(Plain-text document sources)
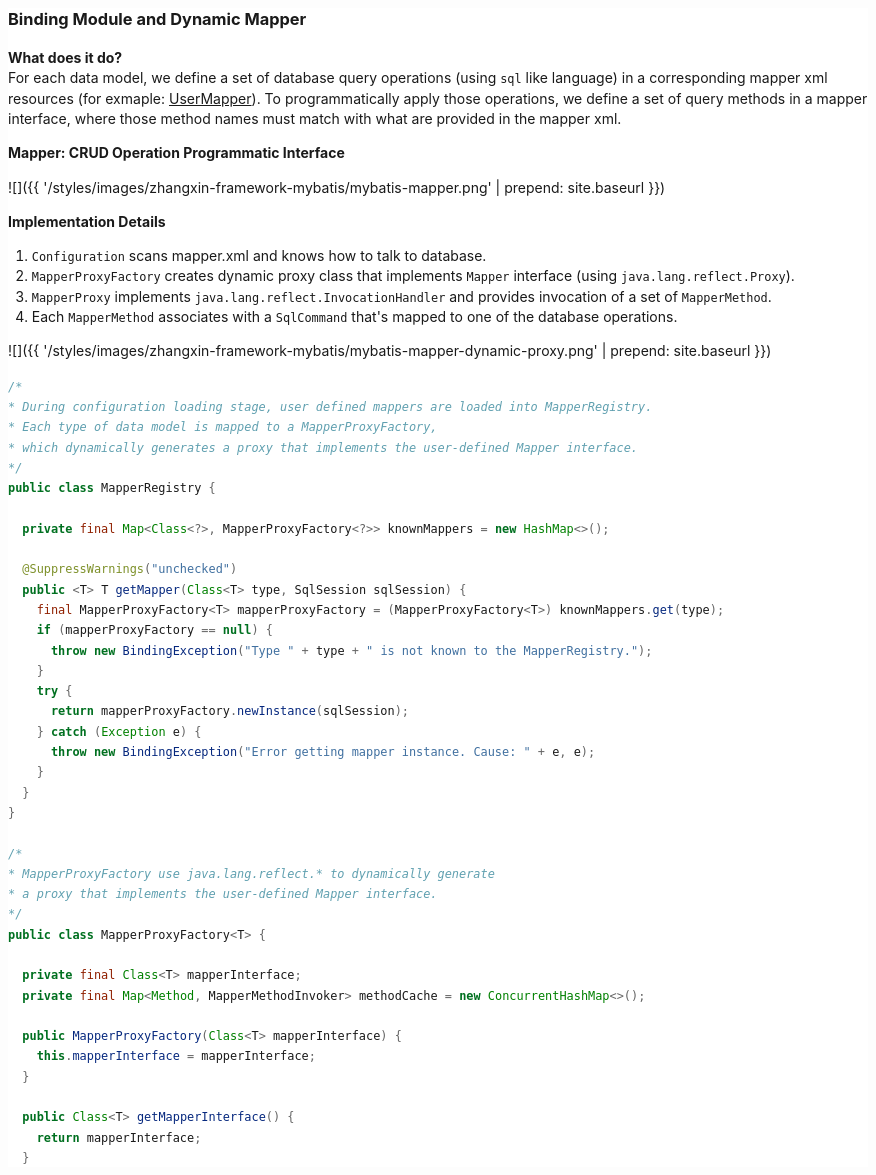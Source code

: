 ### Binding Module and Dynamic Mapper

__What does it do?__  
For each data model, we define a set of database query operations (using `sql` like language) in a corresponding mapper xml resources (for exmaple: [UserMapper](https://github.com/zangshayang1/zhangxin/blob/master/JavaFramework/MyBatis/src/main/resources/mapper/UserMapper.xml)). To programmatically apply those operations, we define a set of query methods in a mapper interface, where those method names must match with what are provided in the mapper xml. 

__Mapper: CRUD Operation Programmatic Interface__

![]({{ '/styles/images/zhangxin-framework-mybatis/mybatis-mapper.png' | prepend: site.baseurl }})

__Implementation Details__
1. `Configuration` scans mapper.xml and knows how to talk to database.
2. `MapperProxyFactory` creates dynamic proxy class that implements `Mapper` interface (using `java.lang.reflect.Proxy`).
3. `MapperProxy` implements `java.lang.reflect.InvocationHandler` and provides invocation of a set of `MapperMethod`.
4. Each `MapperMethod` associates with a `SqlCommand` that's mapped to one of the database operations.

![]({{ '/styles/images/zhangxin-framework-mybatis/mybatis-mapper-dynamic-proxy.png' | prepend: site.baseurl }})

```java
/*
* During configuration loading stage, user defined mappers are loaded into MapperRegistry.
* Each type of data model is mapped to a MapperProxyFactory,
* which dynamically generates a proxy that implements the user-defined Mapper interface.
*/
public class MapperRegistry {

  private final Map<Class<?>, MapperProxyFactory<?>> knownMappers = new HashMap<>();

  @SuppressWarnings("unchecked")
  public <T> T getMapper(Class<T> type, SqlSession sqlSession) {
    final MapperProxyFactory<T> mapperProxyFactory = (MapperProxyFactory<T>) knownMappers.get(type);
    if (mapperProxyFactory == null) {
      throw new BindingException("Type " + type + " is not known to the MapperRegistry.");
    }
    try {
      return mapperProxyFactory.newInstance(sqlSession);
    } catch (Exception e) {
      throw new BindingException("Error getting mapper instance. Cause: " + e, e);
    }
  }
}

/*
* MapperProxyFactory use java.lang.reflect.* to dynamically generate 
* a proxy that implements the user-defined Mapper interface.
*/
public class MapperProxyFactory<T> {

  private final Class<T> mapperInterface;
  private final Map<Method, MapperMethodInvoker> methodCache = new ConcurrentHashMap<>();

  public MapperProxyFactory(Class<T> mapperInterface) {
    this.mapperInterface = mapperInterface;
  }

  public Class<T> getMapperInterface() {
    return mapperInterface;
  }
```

#### [What the task asks]
Please return every line of the records that contains the word "using".

#### [Answer space]
For each data model, we define a set of database query operations (using `sql` like language) in a corresponding mapper xml resources (for exmaple: [UserMapper](https://github.com/zangshayang1/zhangxin/blob/master/JavaFramework/MyBatis/src/main/resources/mapper/UserMapper.xml)). To programmatically apply those operations, we define a set of query methods in a mapper interface, where those method names must match with what are provided in the mapper xml. 
2. `MapperProxyFactory` creates dynamic proxy class that implements `Mapper` interface (using `java.lang.reflect.Proxy`).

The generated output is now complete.